## California Institute of Technology Department of Computer Science Computer Architecture

CS184a, Winter 2005 Assignment 2: Space-Time Multiply Monday, January 17

Due: Monday, January 17, 9:00AM

Everyone should do all problems.

We saw in lecture how to build various adders. In this problem, I'm asking you to review or develop various techniques for building multipliers.

- Give latency and area in terms of the operand bitwidth, w.
- When asked to draw an implementation or provide microcode, you may show the w=4 case.
- 1. Show a  $w \times w$  spatial multiplier built out of simple, ripple-carry adders.
  - What is the area and latency?
- 2. Consider using *delayed addition* within the spatial multipler. In delayed addition, the adders use the same full adder bitslice as in a ripple-carry adder. However, the carries are wired up differently.



Here, A and B will be your normal two inputs to the adder. S0 and S1 together store the sum.

- What is the latency of a single addition?
- How does the C input to the delayed adder get used?
- Use these adders to build a spatial multipler. Show the resulting, spatial multiplier which starts with numbers in standard form, but uses these delayed adders internally.
- What do you need to do on the output of the multiplier to convert the result back into normal form? What is the overall latency and area of the multiplier including this final return to standard form?

• How do you minimize the latency of this multiplier from input to final output in normal form.

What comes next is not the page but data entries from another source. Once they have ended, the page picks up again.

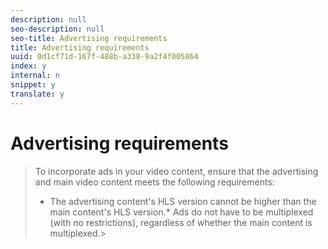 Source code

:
```yaml
---
description: null
seo-description: null
seo-title: Advertising requirements
title: Advertising requirements
uuid: 0d1cf71d-167f-488b-a338-9a2f4f005864
index: y
internal: n
snippet: y
translate: y
---
```


# Advertising requirements


>To incorporate ads in your video content, ensure that the advertising and main video content meets the following requirements: 
>
>* The advertising content's HLS version cannot be higher than the main content's HLS version.* Ads do not have to be multiplexed (with no restrictions), regardless of whether the main content is multiplexed.>
>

- What is the final area and latency of this multiplier?
- 3. Combine the delayed adders which make up the previous multiplier with an associative reduce tree.
  - How deep is the reduce tree?
  - Show the resulting multipler
  - What is the final area and latency of this multiplier?
- 4. Write vertical  $\mu$ code to implement:  $C = (A \times B)$ . For the datapath and simulator provided (see end of assignment and /cs/courses/cs184/winter2005/arith\_ucode/).
  - Don't worry about writing any special code for overflow. Just show the basic computation code for the multiply.
  - Turnin your microcode for multiplication (show both a symbolic form and the assembled bits)
  - What is the area and latency for this multiplier (assume the datapath is widenned with w; give latency in the same units as before (not in cycles, but in time))
- 5. Consider modifying the datapath from the previous problem so that it uses delayed addition.
  - Describe how the datapath would need to change. (we are not asking for the implementation; just write text and, if appropriate, provide a diagram.)
  - What impact would this have on the datapath cycle time? (under what situations would this be beneficial?)
  - What is the area and latency for this multiplier (assume the datapath is widenned with w; give latency in the same units as before (not in cycles, but in time))
  - You do not need to provide code for this case, but you will need to sketch out the implementation enough to justify your latency answer above.
- 6. Fillin the following table from your area/latency answers to the problems above:

| Design                                  | Area | Latency |
|-----------------------------------------|------|---------|
| P1: Ripple-Carry Based                  |      |         |
| P2: Delayed-Addition Based              |      |         |
| P3: Associative Reduce Delayed-Addition |      |         |
| P4: $\mu$ coded                         |      |         |
| P5: $\mu$ coded using Delayed Addition  |      |         |
|                                         |      |         |

## Simple Branching Processor Datapath



The basic processor organization is as shown above. Non-branching instructions are of the form:

| bits  | 13:10 | 9 | 8:6  | 5:3  | 2:0 |
|-------|-------|---|------|------|-----|
| field | op    | W | src1 | src2 | dst |

- op operation to be performed (typically by ALU)
- w write back ALU output to register file? (1=yes, 0=no)
- src1 address of first ALU operand in register file
- src2 address of second ALU operand in register file
- dst address in register file into which the result should be sotred

For branch operations, the branch\_addr is the low 6 bits of the instruction; that is, it is in the same place we would have placed src2 and dst in a normal, ALU operation.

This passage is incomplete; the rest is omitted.